(Collected data)

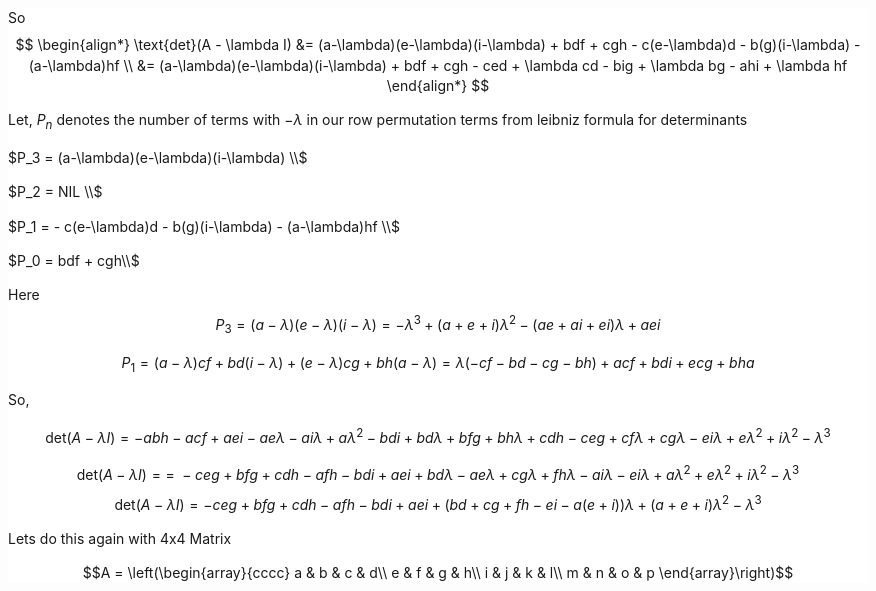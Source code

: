 So
$$
\begin{align*}
\text{det}(A - \lambda I) &= (a-\lambda)(e-\lambda)(i-\lambda) + bdf + cgh - c(e-\lambda)d - b(g)(i-\lambda) - (a-\lambda)hf \\
&= (a-\lambda)(e-\lambda)(i-\lambda) + bdf + cgh - ced + \lambda cd - big + \lambda bg - ahi + \lambda hf
\end{align*}
$$

Let, $P_n$ denotes the number of terms with $-\lambda$ in our row permutation terms from leibniz formula for determinants

$P_3 = (a-\lambda)(e-\lambda)(i-\lambda)  \\$

$P_2 = NIL \\$

$P_1 = - c(e-\lambda)d - b(g)(i-\lambda) - (a-\lambda)hf  \\$

$P_0 =   bdf + cgh\\$

Here
$$
P_3 = (a - λ)(e - λ)(i - λ) = -\lambda^3 + (a + e + i)\lambda^2 - (ae + ai + ei)\lambda + aei
$$

$$
P_1 = (a - \lambda)cf + bd(i - \lambda) + (e - \lambda)cg + bh(a - \lambda)  =  \lambda(-cf - bd - cg - bh) + acf + bdi + ecg + bha
$$

So,

$$
 \text{det}(A - \lambda I) =  -a b h - a c f + a e i - a e \lambda - a i \lambda + a \lambda^2 - b d i + b d \lambda + b f g + b h \lambda + c d h - c e g + c f \lambda + c g \lambda - e i \lambda + e \lambda^2 + i \lambda^2 - \lambda^3
$$

$$
\text{det}(A - \lambda I) = \text{= }-c e g+b f g+c d h-a f h-b d i+a e i+b d \lambda -a e \lambda +c g \lambda +f h \lambda -a i \lambda -e i \lambda +a \lambda ^2+e \lambda ^2+i \lambda ^2-\lambda ^3
$$
$$
\text{det}(A - \lambda I) = -c e g + b f g + c d h - a f h - b d i + a e i + (b d + c g + f h - e i - a (e + i)) \lambda + (a + e + i) \lambda^2 - \lambda^3
$$

Lets do this again with 4x4 Matrix

$$A  = \left(\begin{array}{cccc}
a & b & c & d\\
e & f & g & h\\
i & j & k & l\\
m & n & o & p
\end{array}\right)$$
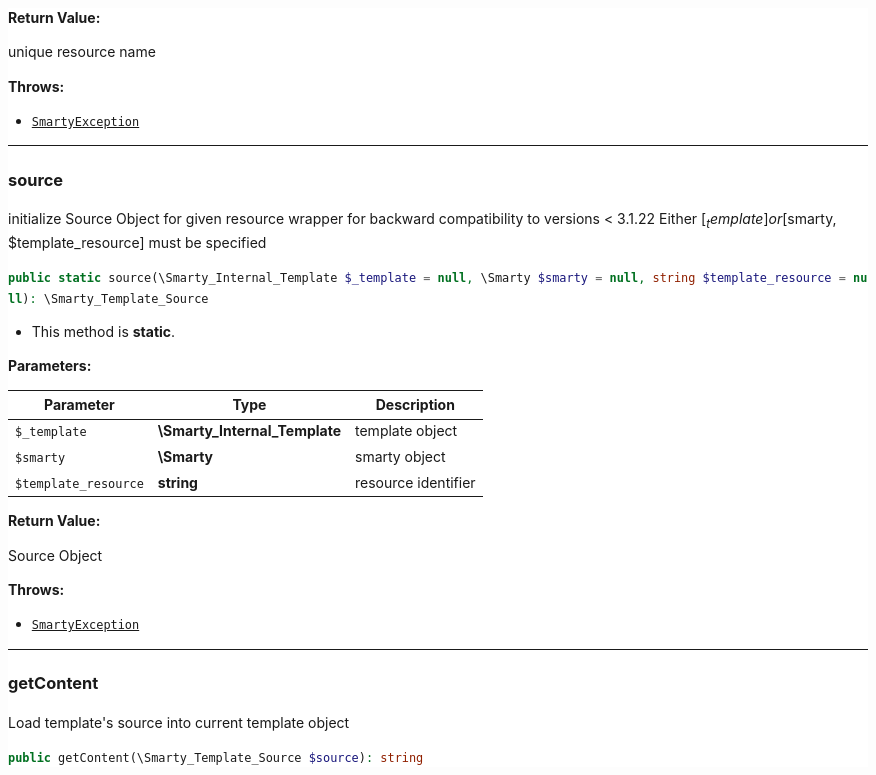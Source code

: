 
**Return Value:**

unique resource name



**Throws:**

- [`SmartyException`](./SmartyException.md)



***

### source

initialize Source Object for given resource
wrapper for backward compatibility to versions < 3.1.22
Either [$_template] or [$smarty, $template_resource] must be specified

```php
public static source(\Smarty_Internal_Template $_template = null, \Smarty $smarty = null, string $template_resource = null): \Smarty_Template_Source
```



* This method is **static**.




**Parameters:**

| Parameter | Type | Description |
|-----------|------|-------------|
| `$_template` | **\Smarty_Internal_Template** | template object |
| `$smarty` | **\Smarty** | smarty object |
| `$template_resource` | **string** | resource identifier |


**Return Value:**

Source Object



**Throws:**

- [`SmartyException`](./SmartyException.md)



***

### getContent

Load template's source into current template object

```php
public getContent(\Smarty_Template_Source $source): string
```
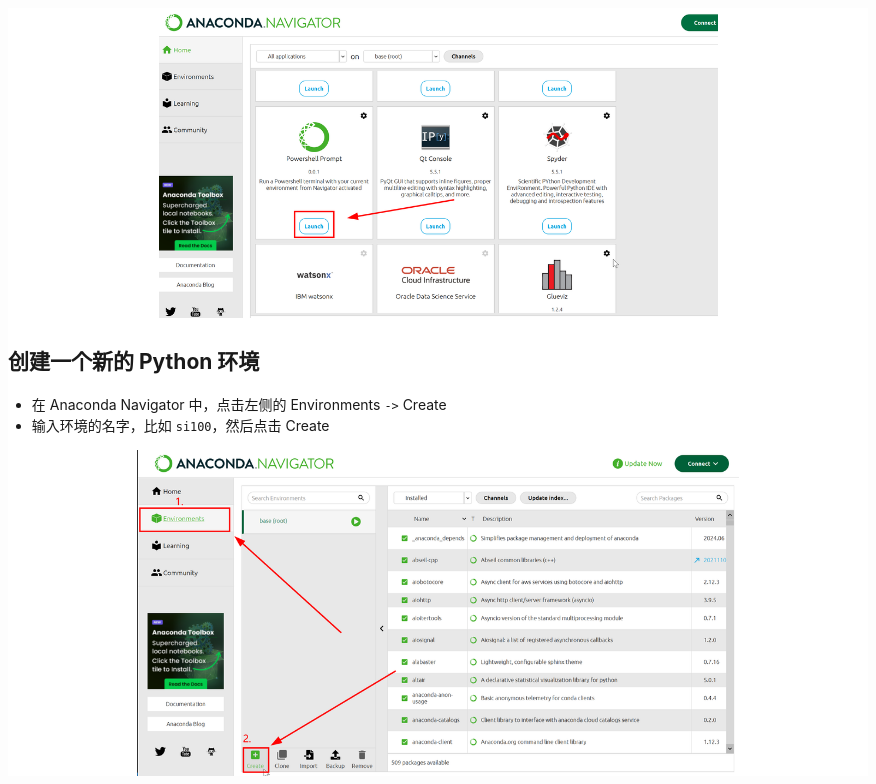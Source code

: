 <img src="images/anaconda_navigator.png" width="65%" style="display: block; margin: 0 auto;">



## 创建一个新的 Python 环境

- 在 Anaconda Navigator 中，点击左侧的 Environments `->` Create
- 输入环境的名字，比如 `si100`，然后点击 Create

<img src="images/anaconda_create_env.png" width="70%" style="display: block; margin: 0 auto;">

■ **TASK**:
Beginning with the first line of the entries above, repeat each line word for word until the line with "- (a-\lambda)hf \\" has been given too. Omit the pictures.

■ **TASK RESPONSE**:
Source code

: So
$$
\begin{align*}
\text{det}(A - \lambda I) &= (a-\lambda)(e-\lambda)(i-\lambda) + bdf + cgh - c(e-\lambda)d - b(g)(i-\lambda) - (a-\lambda)hf \\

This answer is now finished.